Modify and expand the two-story terminal at Port of Galveston Cruise, the 4th busiest cruise port in the U.S.
The port worked closely with Royal Caribbean to identify upgrades needed to improve operations at Cruise Terminal No. 2 for both Voyager class vessels and any larger vessels in the future.
Our brand Webber was awarded the contract to modify and expand the two-story terminal. Work features 150,000 square feet of space and terminal seating capacity of over 2,000 passengers (from only 700). The westward expansion and modification of the Cruise Terminal 2 structure includes: converting the passenger check-in area to a baggage lay-down area and modifying the east end of the building to facilitate passenger and baggage screening activities with the ultimate goal of designing and building the expansion so that it will be incorporated into a new Terminal 3 at a later date.

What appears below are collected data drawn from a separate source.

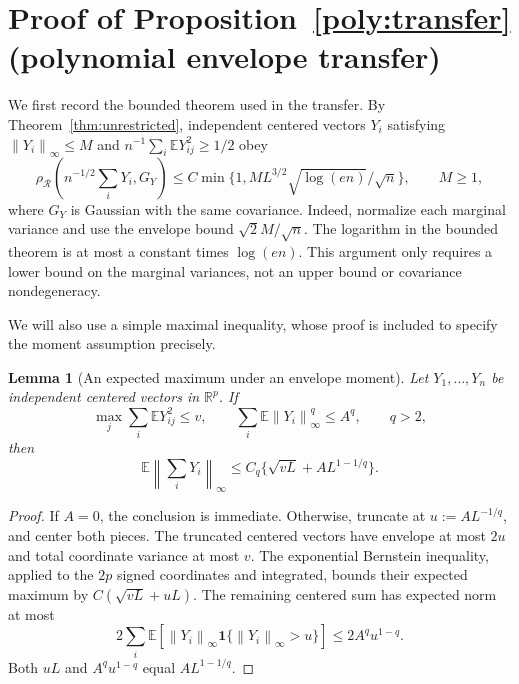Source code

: \documentclass[11pt,letterpaper]{article}
\newtheorem{lemma}{Lemma}
\theoremstyle{remark}
\newcommand{\E}{\mathbb E}
\newcommand{\R}{\mathbb R}
\newcommand{\norm}[1]{\left\lVert#1\right\rVert}
\newcommand{\rh}{\rho_{\mathcal R}}
\newcommand{\ind}{\mathbf 1}
\begin{document}
\section{Proof of Proposition~\ref*{poly:transfer} (polynomial envelope transfer)}\label{app:conditional}

We first record the bounded theorem used in the transfer. By Theorem~\ref{thm:unrestricted}, independent
centered vectors \(Y_i\) satisfying \(\norm{Y_i}_\infty\le M\)
and \(n^{-1}\sum_i\E Y_{ij}^2\ge1/2\) obey
\begin{equation}
 \rh\left(n^{-1/2}\sum_iY_i,G_Y\right)
 \le C\min\{1,ML^{3/2}\sqrt{\log(en)}/\sqrt n\},\qquad M\ge1,
 \label{app:bounded-input}
\end{equation}
where \(G_Y\) is Gaussian with the same covariance. Indeed, normalize
each marginal variance and use the envelope bound \(\sqrt2 M/\sqrt n\).
The logarithm in the bounded theorem is at most a constant times
\(\log(en)\). This argument only requires a lower bound on the marginal
variances, not an upper bound or covariance nondegeneracy.

We will also use a simple maximal inequality, whose proof is included
to specify the moment assumption precisely.

\begin{lemma}[An expected maximum under an envelope moment]\label{lem:maximum}
Let \(Y_1,\ldots,Y_n\) be independent centered vectors in \(\R^p\).
If
\[
 \max_j\sum_i\E Y_{ij}^2\le v,\qquad
 \sum_i\E\norm{Y_i}_\infty^q\le A^q,\qquad q>2,
\]
then
\begin{equation}
 \E\norm{\sum_iY_i}_\infty
 \le C_q\{\sqrt{vL}+AL^{1-1/q}\}.
 \label{app:maximal}
\end{equation}
\end{lemma}
\begin{proof}
If \(A=0\), the conclusion is immediate. Otherwise, truncate at
\(u:=AL^{-1/q}\), and center both pieces. The truncated centered
vectors have envelope at most \(2u\) and total coordinate variance at
most \(v\). The exponential Bernstein inequality, applied to the
\(2p\) signed coordinates and integrated, bounds their expected maximum
by \(C(\sqrt{vL}+uL)\). The remaining centered sum has expected norm
at most
\[
 2\sum_i\E[\norm{Y_i}_\infty\ind\{\norm{Y_i}_\infty>u\}]
 \le2A^qu^{1-q}.
\]
Both \(uL\) and \(A^qu^{1-q}\) equal \(AL^{1-1/q}\).
\end{proof}
\end{document}
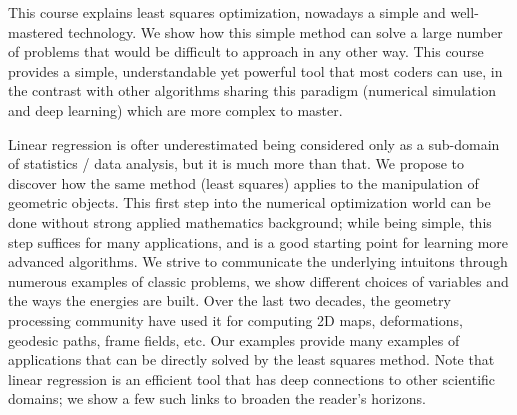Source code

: \documentclass[notitlepage,oneside]{book}
\begin{document}
This course explains least squares optimization, nowadays a simple and well-mastered technology.
We show how this simple method can solve a large number of problems that would be difficult to approach in any other way.
This course provides a simple, understandable yet powerful tool that most coders can use,
in the contrast with other algorithms sharing this paradigm (numerical simulation and deep learning) which are more complex to master.

Linear regression is ofter underestimated being considered only as a sub-domain of statistics / data analysis, but it is much more than that.
We propose to discover how the same method (least squares) applies to the manipulation of geometric objects.
This first step into the numerical optimization world can be done without strong applied mathematics background;
while being simple, this step suffices for many applications, and is a good starting point for learning more advanced algorithms.
We strive to communicate the underlying intuitons through numerous examples of classic problems, we show different choices of variables and the ways the energies are built.
Over the last two decades, the geometry processing community have used it for computing 2D maps, deformations, geodesic paths, frame fields, etc.
Our examples provide many examples of applications that can be directly solved by the least squares method.
Note that linear regression is an efficient tool that has deep connections to other scientific domains;
we show a few such links to broaden the reader's horizons.
\end{document}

All existing services that were upgraded or added, including power, electrical, telecommunication, security, HVAC and mechanical, sewage, potable water as well as improvements to the adjacent uplands area were performed so as not to disrupt current terminal users. During the project, we held weekly meetings with the port to identify work areas needed for action to keep on schedule and request port authorization. In some cases, we erected temporary screen walls to keep passengers clear of construction work areas and maintain aesthetics. In all cases, we kept the construction areas clean of debris before a ship arrived. And even though the cruise schedules were well published, Webber continuously coordinated with the port to ensure there were no last minute changes or misunderstandings.
The port of Galveston, Texas’ Star Cruise port serves as the primary point of embarkation for cruises to the Caribbean and Bahamas and each year handles over 1 million cruise passengers, making it the 4th busiest cruise port in the U.S.